[Stored data entries]
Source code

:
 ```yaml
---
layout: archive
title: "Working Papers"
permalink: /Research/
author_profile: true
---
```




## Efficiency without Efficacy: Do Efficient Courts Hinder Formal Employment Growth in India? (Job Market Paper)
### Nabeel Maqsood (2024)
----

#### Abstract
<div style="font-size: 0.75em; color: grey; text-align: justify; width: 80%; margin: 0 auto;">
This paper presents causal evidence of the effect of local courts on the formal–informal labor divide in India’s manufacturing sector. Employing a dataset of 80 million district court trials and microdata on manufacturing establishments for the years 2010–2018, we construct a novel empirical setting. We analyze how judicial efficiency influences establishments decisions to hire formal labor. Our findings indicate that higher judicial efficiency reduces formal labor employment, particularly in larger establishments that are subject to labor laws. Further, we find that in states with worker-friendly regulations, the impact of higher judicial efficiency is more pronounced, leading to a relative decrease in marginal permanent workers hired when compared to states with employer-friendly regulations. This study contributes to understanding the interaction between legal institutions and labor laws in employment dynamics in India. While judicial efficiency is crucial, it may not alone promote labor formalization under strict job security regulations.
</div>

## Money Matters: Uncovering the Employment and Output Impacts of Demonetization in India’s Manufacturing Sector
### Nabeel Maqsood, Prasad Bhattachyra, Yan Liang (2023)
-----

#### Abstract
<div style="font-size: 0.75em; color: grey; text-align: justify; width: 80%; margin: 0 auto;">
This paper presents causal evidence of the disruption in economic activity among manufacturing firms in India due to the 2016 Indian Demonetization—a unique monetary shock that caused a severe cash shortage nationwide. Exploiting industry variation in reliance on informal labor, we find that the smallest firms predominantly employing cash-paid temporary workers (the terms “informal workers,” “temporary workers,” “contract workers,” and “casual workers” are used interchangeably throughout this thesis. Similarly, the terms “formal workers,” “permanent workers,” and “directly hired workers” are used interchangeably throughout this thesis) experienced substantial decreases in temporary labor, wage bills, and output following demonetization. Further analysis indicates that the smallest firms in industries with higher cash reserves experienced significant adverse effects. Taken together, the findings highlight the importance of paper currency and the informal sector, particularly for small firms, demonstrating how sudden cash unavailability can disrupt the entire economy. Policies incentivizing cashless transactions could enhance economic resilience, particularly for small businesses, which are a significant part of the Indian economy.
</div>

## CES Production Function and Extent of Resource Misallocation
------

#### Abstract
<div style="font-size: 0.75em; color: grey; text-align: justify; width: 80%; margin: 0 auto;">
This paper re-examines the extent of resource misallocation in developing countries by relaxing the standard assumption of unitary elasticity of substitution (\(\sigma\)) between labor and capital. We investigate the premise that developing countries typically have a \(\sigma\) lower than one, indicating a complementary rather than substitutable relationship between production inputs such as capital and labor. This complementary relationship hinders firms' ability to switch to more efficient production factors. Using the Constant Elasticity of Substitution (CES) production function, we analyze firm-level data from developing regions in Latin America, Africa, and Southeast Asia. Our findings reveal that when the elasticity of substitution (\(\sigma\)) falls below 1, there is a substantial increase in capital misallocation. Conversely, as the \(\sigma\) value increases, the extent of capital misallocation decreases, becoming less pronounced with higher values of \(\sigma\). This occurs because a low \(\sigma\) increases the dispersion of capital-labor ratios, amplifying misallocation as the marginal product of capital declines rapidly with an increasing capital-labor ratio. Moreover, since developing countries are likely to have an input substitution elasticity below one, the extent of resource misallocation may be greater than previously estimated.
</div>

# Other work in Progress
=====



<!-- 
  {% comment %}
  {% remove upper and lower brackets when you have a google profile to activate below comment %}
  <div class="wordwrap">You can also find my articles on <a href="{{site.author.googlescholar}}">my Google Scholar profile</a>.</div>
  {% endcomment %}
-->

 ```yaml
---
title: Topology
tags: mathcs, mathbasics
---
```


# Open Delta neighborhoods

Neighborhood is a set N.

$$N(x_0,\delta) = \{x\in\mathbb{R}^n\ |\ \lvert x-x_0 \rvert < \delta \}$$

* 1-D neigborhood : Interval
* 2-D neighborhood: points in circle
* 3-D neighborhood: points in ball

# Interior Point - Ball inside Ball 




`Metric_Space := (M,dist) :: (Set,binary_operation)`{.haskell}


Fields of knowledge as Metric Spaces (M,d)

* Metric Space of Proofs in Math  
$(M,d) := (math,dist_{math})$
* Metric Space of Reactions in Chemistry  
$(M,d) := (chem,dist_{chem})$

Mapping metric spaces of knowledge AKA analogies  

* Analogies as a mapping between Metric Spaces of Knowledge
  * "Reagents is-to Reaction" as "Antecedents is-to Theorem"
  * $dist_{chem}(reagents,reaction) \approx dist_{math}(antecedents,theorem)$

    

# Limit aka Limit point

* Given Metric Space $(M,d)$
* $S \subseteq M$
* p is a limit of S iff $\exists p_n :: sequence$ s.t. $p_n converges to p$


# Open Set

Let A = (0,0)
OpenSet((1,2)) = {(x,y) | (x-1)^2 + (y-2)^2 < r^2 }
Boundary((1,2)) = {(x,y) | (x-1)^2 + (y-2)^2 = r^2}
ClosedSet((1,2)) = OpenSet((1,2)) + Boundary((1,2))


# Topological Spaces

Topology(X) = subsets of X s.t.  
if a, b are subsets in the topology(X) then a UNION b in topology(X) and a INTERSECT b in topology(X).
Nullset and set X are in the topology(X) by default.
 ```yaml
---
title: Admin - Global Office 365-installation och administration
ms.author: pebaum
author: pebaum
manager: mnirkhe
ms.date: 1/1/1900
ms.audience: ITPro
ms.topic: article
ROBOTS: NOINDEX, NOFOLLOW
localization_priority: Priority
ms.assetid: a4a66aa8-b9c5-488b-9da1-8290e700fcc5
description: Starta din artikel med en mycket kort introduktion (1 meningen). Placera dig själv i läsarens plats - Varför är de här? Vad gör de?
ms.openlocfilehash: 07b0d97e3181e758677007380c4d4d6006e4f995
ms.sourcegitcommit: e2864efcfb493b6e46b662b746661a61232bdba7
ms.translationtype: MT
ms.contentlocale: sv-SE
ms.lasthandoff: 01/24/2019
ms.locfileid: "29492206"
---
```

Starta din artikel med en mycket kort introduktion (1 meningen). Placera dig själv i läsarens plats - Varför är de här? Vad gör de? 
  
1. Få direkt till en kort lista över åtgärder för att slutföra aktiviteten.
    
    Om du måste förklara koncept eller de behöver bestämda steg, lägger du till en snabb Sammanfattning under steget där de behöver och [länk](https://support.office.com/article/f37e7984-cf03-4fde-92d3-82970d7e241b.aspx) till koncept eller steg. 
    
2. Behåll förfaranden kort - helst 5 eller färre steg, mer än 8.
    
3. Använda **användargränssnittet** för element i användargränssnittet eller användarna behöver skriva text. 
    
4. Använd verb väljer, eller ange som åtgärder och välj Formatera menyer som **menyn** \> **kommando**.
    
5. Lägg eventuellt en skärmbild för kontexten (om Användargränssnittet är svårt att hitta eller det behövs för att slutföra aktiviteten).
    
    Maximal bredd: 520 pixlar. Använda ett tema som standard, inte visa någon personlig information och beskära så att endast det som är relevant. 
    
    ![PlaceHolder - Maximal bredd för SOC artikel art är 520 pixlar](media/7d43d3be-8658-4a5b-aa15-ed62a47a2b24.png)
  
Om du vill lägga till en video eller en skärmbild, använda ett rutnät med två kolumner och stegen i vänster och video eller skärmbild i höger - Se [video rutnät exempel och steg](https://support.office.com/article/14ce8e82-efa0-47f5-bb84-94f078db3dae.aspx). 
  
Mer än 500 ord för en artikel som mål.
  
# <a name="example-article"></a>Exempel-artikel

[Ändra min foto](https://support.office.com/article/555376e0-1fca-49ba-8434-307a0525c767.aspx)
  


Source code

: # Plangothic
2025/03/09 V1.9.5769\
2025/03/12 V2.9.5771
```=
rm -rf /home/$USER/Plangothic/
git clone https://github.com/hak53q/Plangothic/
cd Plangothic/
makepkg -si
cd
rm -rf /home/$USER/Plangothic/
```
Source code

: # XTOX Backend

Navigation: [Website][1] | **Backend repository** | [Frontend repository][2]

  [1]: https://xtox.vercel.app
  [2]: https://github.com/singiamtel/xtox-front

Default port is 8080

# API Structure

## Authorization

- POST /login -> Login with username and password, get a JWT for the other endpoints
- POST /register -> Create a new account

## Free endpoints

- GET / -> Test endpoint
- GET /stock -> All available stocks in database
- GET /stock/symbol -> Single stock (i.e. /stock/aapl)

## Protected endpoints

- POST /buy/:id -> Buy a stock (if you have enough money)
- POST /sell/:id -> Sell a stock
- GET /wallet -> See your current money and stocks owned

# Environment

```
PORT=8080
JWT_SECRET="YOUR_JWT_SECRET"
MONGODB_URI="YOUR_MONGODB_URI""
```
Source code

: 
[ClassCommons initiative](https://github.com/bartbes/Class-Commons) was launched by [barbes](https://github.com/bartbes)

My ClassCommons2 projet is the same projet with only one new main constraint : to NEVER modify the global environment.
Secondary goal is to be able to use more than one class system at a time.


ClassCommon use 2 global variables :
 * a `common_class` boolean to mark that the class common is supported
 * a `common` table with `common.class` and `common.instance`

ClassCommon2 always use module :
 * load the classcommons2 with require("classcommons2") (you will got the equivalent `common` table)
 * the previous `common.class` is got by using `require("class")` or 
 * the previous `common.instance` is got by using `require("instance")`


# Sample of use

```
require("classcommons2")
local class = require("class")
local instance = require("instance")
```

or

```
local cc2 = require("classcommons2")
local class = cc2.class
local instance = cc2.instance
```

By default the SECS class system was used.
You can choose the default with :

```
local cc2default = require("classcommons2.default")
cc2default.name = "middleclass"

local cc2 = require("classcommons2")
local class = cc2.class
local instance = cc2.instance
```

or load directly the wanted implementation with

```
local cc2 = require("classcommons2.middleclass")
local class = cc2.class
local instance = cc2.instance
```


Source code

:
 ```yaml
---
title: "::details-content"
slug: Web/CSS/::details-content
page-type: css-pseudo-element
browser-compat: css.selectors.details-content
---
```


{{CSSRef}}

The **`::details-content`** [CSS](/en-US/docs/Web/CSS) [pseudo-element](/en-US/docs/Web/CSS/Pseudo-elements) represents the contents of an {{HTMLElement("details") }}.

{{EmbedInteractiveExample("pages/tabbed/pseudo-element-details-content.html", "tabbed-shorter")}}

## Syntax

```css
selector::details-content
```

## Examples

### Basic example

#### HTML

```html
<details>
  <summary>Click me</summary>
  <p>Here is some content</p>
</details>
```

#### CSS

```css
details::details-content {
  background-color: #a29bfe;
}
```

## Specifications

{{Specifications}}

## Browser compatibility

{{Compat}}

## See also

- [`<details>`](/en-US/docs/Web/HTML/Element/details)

- Task statement
The answer must be every line of the data that contains the word "load".

- Written reply
 * load the classcommons2 with require("classcommons2") (you will got the equivalent `common` table)
or load directly the wanted implementation with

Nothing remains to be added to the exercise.